Depending on how light-reflective coatings 74 are formed, a layer (not shown) of the material that forms coatings 74 may be situated on top of black matrix 68 below light-reflective layer 70. This additional light-reflective layer is typically not disadvantageous and can sometimes be advantageous. For example, the additional light-reflective layer typically consists of metal that adjoins layer 70. Hence, the additional light-reflective layer can cooperate with layer 70 in serving as the display's anode. Even if the additional light-reflective layer does not contact layer 70, the additional light-reflective layer may still be employed in removing charge from phosphor particles 72 when they are struck by electrons during display operation.
Pieces (not shown) of the light-reflective particle coating material may sometimes be situated on the upper surface of faceplate 64 in the spaces between phosphor particles 72 of each light-emissive region 66. The presence of such pieces of the light-reflective coating material on the interior faceplate surface is generally not beneficial and can be disadvantageous. As discussed further below, the formation of coatings 74 is thus typically conducted in such a manner as to largely avoid forming pieces of the light-reflective coating material on the interior faceplate surface in the spaces between particles 72 of each region 66.
Phosphor particles 72 emit light in all directions. Part of the emitted light is emitted with some velocity in the forward direction (the downward direction in
Light-reflective layer 70 functions in a similar manner to light-reflective coatings 74. That is, layer 70 reflects forward some of the rear-directed light emitted by phosphor particles 72. Because coatings 74 are in front of layer 70, much of the initially rear-directed light emitted by particles 72 is reflected forward by coatings 74 and thus does not reach layer 70. However, some of the phosphor-emitted light passes by or through coatings 74 and impinges on layer 70 directly or after one or more intermediate reflections. Layer 70 then reflects that light forward so that part of it passes through faceplate 64. Accordingly, layer 70 increases the light intensity in the forward direction so as to further increase the image intensity. The combination of layer 70 and coatings 74 provides more increase in the forward light intensity than would occur solely with coatings 74 or solely with layer 70.
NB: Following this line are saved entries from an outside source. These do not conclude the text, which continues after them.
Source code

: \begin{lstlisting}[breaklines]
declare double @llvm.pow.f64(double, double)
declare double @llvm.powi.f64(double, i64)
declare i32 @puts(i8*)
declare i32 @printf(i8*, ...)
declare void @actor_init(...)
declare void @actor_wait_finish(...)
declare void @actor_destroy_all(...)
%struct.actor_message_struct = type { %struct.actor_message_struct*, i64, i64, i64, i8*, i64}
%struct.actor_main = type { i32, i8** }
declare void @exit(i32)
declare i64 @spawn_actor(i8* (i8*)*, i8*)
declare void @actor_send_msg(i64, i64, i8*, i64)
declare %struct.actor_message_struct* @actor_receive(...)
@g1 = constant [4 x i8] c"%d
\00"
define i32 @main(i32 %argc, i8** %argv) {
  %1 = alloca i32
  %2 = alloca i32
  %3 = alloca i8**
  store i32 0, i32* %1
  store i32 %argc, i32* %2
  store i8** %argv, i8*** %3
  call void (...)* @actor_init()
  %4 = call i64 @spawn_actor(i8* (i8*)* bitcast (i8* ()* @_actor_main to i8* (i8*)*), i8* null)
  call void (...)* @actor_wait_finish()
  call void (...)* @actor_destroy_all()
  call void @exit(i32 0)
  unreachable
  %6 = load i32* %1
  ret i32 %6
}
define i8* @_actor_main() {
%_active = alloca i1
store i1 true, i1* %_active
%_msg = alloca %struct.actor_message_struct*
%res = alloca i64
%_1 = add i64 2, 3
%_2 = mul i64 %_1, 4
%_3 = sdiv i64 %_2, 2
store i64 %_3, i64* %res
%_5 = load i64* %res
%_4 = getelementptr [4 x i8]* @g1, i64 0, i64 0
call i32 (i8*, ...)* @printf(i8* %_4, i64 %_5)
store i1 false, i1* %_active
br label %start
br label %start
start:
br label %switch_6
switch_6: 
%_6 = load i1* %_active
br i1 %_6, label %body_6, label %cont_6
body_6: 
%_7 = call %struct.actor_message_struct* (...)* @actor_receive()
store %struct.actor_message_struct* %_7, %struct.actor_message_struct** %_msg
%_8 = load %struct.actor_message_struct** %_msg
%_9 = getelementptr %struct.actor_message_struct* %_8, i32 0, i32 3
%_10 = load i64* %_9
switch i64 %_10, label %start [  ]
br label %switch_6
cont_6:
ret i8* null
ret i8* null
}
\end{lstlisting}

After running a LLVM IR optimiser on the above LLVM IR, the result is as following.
Light-reflective coatings 74 normally consist of metal. Candidate metals for coatings 74 are beryllium, boron, magnesium, aluminum, chromium, manganese, iron, cobalt, nickel, copper, gallium, molybdenum, palladium, silver, indium, platinum, thallium, and lead. Coatings 74 may contain two or more of these metals or may consist of an alloy of one or more of these metals with one or more other materials. Boron, aluminum, gallium, indium, and thallium, which all fall into Group IIIB (13) of the Periodic Table, are attractive for coatings 74 because none of these five metals is an electron donor. Consequently, each of them is highly unlikely to cause phosphor particles 72 to emit light of the wrong color should atoms of any of these five metals migrate into particles 72.
The choice of metals or other materials to implement light-reflective coatings 74 typically depends on the constituency of phosphor particles 72 and thus on the type of light emitted by particles 72. Specifically, coatings 74 which (partially) cover particles 72 that emit light of one type may consist of different material than coatings 74 which (partially) cover particles 72 that emit light of another type.
For instance, in a color implementation of the present flat-panel display, silver and the Group IIIB metals boron, aluminum, gallium, indium, and thallium are particularly suitable for those coatings 74 which cover particles 72 that emit blue light, especially when the blue-emitting particles 72 consist of ZnS:Ag,Al phosphors. Copper and these five Group IIIB metals are particularly suitable for those coatings 74 which cover particles 72 that emit green light, especially when the green-emitting particles 72 consist of ZnS:Cu,Al phosphors. Silver and copper are advantageous materials for coatings 74 in implementations where coatings 74 respectively cover blue-emitting ZnS:Ag,Al particles 72 and green-emitting ZnS:Cu,Al particles 72 because silver and copper respectively are substitutional species in these blue-emitting and green-emitting particles 72. Accordingly, any silver and copper atoms that respectively migrate into ZnS:Ag,Al particles 72 and ZnS:Cu,Al particles 72 are highly unlikely to cause these blue-emitting and green-emitting particles 72 to emit light of the wrong color.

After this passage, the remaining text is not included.